Exercise instructions: The task calls for each line of the records below in which the word "good" appears.

Records for processing:
────────────────────

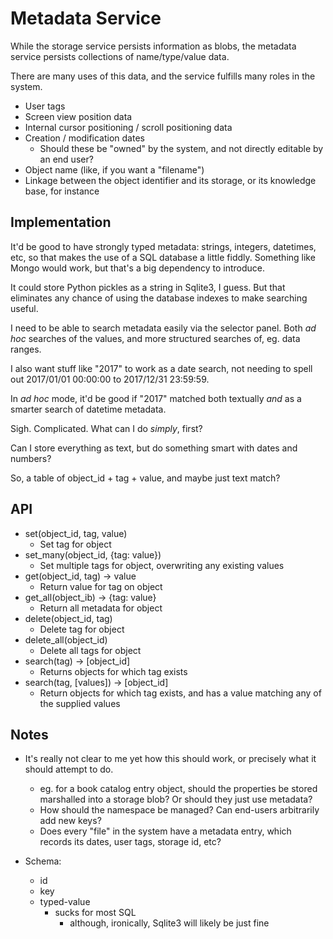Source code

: # Metadata Service

While the storage service persists information as blobs, the metadata
service persists collections of name/type/value data.

There are many uses of this data, and the service fulfills many roles
in the system.

* User tags
* Screen view position data
* Internal cursor positioning / scroll positioning data
* Creation / modification dates
  * Should these be "owned" by the system, and not directly editable
    by an end user?
* Object name (like, if you want a "filename")
* Linkage between the object identifier and its storage, or its
  knowledge base, for instance

## Implementation

It'd be good to have strongly typed metadata: strings, integers,
datetimes, etc, so that makes the use of a SQL database a little
fiddly.  Something like Mongo would work, but that's a big dependency
to introduce.

It could store Python pickles as a string in Sqlite3, I guess.   But
that eliminates any chance of using the database indexes to make
searching useful.

I need to be able to search metadata easily via the selector panel.
Both _ad hoc_ searches of the values, and more structured searches of,
eg. data ranges.

I also want stuff like "2017" to work as a date search, not needing to
spell out 2017/01/01 00:00:00 to 2017/12/31 23:59:59.

In _ad hoc_ mode, it'd be good if "2017" matched both textually _and_
as a smarter search of datetime metadata.

Sigh.  Complicated.  What can I do *simply*, first?

Can I store everything as text, but do something smart with dates and
numbers?

So, a table of object_id + tag + value, and maybe just text match?

## API

* set(object_id, tag, value)
  * Set tag for object
* set_many(object_id, {tag: value})
  * Set multiple tags for object, overwriting any existing values
* get(object_id, tag) -> value
  * Return value for tag on object
* get_all(object_ib) -> {tag: value}
  * Return all metadata for object
* delete(object_id, tag)
  * Delete tag for object
* delete_all(object_id)
  * Delete all tags for object
* search(tag) -> \[object_id\]
  * Returns objects for which tag exists
* search(tag, \[values\]) -> \[object_id\]
  * Return objects for which tag exists, and has a value matching any
    of the supplied values


## Notes

* It's really not clear to me yet how this should work, or precisely
  what it should attempt to do.
  * eg. for a book catalog entry object, should the properties be
    stored marshalled into a storage blob?  Or should they just use
    metadata?
  * How should the namespace be managed?  Can end-users arbitrarily
    add new keys?
  * Does every "file" in the system have a metadata entry, which
    records its dates, user tags, storage id, etc?

* Schema:
  * id
  * key
  * typed-value
    * sucks for most SQL
      * although, ironically, Sqlite3 will likely be just fine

────────────────────

Task result:
It'd be good to have strongly typed metadata: strings, integers,
In _ad hoc_ mode, it'd be good if "2017" matched both textually _and_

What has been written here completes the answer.